I work at Mullvad. (co-CEO, co-founder)
Some aspects of the described behavior are as we intended and some are not. The cause is not exactly as described in the blog post. As for mitigation, we are already testing a patch of the unintended behavior on a subset of our infrastructure. If any of you try to reproduce the blog post's findings you may get confusing results throughout the day.
We will also re-evaluate whether the intended behaviors are acceptable or not. Some of this is a trade-off between multiple aspects of privacy, and multiple aspects of user experience.
Please note that this is my current understanding, which may change. I was only made aware of this an hour ago, and most of that time was spent talking with Ops, considering what to do immediately, and writing this post.
Finally, for those of you who do security research: when you find a security or privacy issue, please consider notifying the maintainer/vendor before publishing your findings, even if you intend to publish right away.
I just want to say I absolutely love Mullvad! You guys did a fantastic job at designing a genuinely good and trustworthy (as much as possible) VPN vendor. You communicating here is just another data point towards this.
Can we have an Open Suse client.
Sorta odd you don't support one of Europe's most popular distros.
> Finally, for those of you who do security research: when you find a security or privacy issue, please consider notifying the maintainer/vendor before publishing your findings
How to report a bug or vulnerability
... we (currently) have no bug bounty program ... send an email to [email protected]
https://mullvad.net/en/help/how-report-bug-or-vulnerability / https://archive.vn/BeHhr
You really do provide a reassuring, good service -- thank you.
It's also worth stating that the client (including the cli client -- which, with a bit of work, you can get running in most situations where you'd use native wireguard) by default has a key rotation interval of I think 72 hours.
`mullvad tunnel get` will show it and `mullvad tunnel set rotation-interval <hours>` will change it. This is the preferred mitigation method of the post.

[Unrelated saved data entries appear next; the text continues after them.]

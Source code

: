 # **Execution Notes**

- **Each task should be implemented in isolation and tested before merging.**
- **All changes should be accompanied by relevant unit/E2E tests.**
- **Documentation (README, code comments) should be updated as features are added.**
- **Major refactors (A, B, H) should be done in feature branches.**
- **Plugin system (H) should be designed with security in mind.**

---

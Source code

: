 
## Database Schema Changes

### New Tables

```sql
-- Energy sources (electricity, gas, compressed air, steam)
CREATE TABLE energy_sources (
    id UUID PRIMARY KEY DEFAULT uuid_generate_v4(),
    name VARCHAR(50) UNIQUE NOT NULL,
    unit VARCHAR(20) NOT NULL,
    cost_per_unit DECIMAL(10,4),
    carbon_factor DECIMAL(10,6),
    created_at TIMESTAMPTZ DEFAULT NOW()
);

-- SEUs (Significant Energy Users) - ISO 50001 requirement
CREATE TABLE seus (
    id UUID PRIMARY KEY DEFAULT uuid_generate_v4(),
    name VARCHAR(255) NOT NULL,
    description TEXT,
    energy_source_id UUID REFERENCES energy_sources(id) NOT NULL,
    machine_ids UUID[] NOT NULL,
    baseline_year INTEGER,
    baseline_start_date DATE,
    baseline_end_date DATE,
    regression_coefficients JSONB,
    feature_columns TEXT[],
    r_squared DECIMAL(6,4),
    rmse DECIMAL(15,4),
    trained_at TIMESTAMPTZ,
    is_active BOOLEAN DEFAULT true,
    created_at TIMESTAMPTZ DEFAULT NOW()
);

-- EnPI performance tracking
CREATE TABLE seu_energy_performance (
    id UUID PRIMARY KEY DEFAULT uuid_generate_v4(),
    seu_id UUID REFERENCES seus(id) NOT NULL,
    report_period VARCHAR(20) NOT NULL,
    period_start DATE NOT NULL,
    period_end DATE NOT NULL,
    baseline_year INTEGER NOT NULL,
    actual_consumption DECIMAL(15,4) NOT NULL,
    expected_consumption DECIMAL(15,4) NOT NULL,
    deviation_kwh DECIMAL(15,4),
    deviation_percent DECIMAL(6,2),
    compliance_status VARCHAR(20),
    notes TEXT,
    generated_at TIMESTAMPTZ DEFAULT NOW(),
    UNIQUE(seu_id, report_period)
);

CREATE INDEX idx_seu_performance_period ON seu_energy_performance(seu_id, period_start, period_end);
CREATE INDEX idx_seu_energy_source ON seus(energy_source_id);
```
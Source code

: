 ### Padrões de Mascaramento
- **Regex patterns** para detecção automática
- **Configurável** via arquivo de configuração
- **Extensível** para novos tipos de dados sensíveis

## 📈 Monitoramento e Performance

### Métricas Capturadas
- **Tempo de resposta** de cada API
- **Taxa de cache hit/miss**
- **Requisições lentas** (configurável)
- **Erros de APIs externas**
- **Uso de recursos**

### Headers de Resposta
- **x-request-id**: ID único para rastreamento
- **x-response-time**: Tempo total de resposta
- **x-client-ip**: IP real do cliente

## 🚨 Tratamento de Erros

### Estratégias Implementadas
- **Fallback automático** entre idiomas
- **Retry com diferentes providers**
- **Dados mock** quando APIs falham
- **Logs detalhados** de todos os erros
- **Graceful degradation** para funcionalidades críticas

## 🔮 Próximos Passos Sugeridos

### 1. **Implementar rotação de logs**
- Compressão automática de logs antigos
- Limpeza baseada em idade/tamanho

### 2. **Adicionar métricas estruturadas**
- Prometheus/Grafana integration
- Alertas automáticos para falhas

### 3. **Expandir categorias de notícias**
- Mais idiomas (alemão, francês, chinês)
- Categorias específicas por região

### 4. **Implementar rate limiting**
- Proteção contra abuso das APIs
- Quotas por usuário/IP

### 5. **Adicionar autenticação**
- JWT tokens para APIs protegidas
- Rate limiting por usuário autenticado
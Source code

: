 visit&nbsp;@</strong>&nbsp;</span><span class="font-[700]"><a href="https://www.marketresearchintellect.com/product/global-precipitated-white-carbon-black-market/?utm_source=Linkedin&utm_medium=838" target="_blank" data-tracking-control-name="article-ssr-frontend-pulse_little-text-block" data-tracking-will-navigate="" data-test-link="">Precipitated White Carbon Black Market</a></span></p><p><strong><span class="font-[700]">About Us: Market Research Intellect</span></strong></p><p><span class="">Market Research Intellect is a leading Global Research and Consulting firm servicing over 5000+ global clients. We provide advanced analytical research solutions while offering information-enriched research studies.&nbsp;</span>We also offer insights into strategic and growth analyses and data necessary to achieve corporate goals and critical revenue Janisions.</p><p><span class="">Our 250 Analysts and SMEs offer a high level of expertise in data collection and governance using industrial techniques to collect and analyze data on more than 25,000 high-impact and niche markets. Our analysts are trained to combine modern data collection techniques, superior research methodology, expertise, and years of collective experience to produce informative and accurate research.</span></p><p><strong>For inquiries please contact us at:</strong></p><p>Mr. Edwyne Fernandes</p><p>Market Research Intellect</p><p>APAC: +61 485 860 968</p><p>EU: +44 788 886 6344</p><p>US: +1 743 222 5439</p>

I personally don't mind having a pseudo-static IP (some other suppliers offer a static IPv4 as a feature!) as I wish to prevent network-level snooping from my ISP and governments. It's also worth stating that I think having a smaller IP space is an advantage for a privacy VPN: there are more potential users acting behind any given externally visible IP. Combined with technologies like DAITA (which effectively adds chaff to the tunnel) and multi-hop entrances and I personally think that this service really does plausibly make harder the life of those who snoop netflows all day.